Brussel (ANTARA News) - Uni Eropa (EU) akan memperpanjang sanksi untuk enam bulan berikutnya bagi warga Ukraina dan Rusia yang dituduh menyokong para pemberontak pro-Moskow, yang berperang untuk mendapatkan kemerdekaan dari Kiev, kata sumber-sumber EU, Rabu.

"Ada perjanjian politik (para pejabat) sepakat untuk memperpanjang sanksi-sanksi selama enam bulan hingga Maret tahun depan," kata seorang sumber kepada AFP setelah berlangsungnya pertemuan para diplomat negara-negara Uni Eropa untuk membahas sanksi.

Sumber-sumber mengatakan negara-negara anggota EU diperkirakan akan secara resmi mengesahkan keputusan itu menjelang berakhirnya sanksi seperti dijadwalkan, yaitu 15 September.

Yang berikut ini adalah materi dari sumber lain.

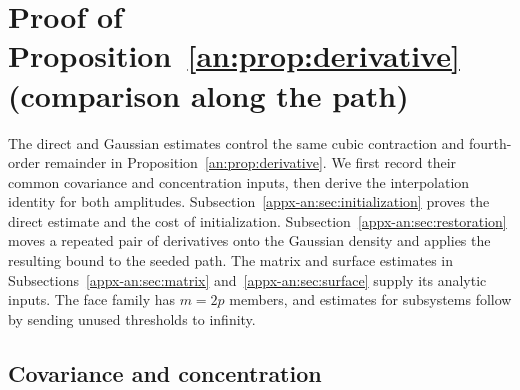 \documentclass[11pt,letterpaper]{article}
\theoremstyle{remark}
\begin{document}
\section{Proof of Proposition~\ref*{an:prop:derivative} (comparison along the path)}
\label{appx-sec:support}

The direct and Gaussian estimates control the same cubic contraction
and fourth-order remainder in Proposition~\ref{an:prop:derivative}.
We first record their common covariance and concentration inputs,
then derive the interpolation identity for both amplitudes.
Subsection~\ref{appx-an:sec:initialization} proves the
direct estimate and the cost of initialization. Subsection~\ref{appx-an:sec:restoration}
moves a repeated pair of derivatives onto the Gaussian density and
applies the resulting bound to the seeded path.
The matrix and surface estimates in Subsections~\ref{appx-an:sec:matrix}
and~\ref{appx-an:sec:surface} supply its analytic inputs. The face
family has \(m=2p\) members, and estimates for subsystems follow by
sending unused thresholds to infinity.

\subsection{Covariance and concentration}
\label{appx-an:sec:coords}
\end{document}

Kelompok beranggotakan 28 negara itu telah menerapkan pembekuan aset serta larangan bepergian terhadap sekitar 150 orang serta hampir 40 entitas atas peranan mereka di Ukraina timur. Langkah itu membuat Moskow bereaksi keras. Rusia menerapkan larangan impor makanan dan barang-barang lainnya dari EU.

Di antara daftar pihak yang mendapat perpanjangan sanksi adalah sosok-sosok penting gerakan separatis di Ukraina timur serta rekanan-rekanan bisnis Presiden Rusia Vladimir Putin.

Putin telah berkali-kali menyatakan bahwa sanksi-sanksi itu tidak efektif dan kontraproduktif dengan upaya perdamaian namun sanksi secara jelas memberikan dampak terhadap perekonomian Rusia yang memang sudah lambat.

Selain sanksi-sanksi individual, Uni Eropa sudah menghantam Rusia dengan sanksi ekonomi yang lebih merusak sektor pertahanan, keuangan dan energi negara itu.

Pada Juni, para menteri luar negeri EU sepakat untuk memperpanjang sanksi sektor ekonomi tersebut hingga Januari 2016. Sementara itu, sanksi-sanksi terpisah terhadap mereka yang bertanggung jawab mendukung pencaplokan Rusia atas Krimea pada 2014 diperpanjang hingga Juni tahun depan.

EU bersikeras bahwa pihaknya tidak akan menghentikan sanksi sampai Rusia menerapkan secara penuh kesepakatan gencatan senjata, yang ditandatanganinya hingga Februari tahun ini dengan Kiev.

Pemberontak dan pasukan pemerintah telah berulang kali menuding lawan-lawan mereka melanggar persetujuan itu sementara laporan para pemantau internasional mengungkapkan adanya pelanggaran setiap hari dan bahwa jumlah korban tewas melambung menjadi 7.000 orang.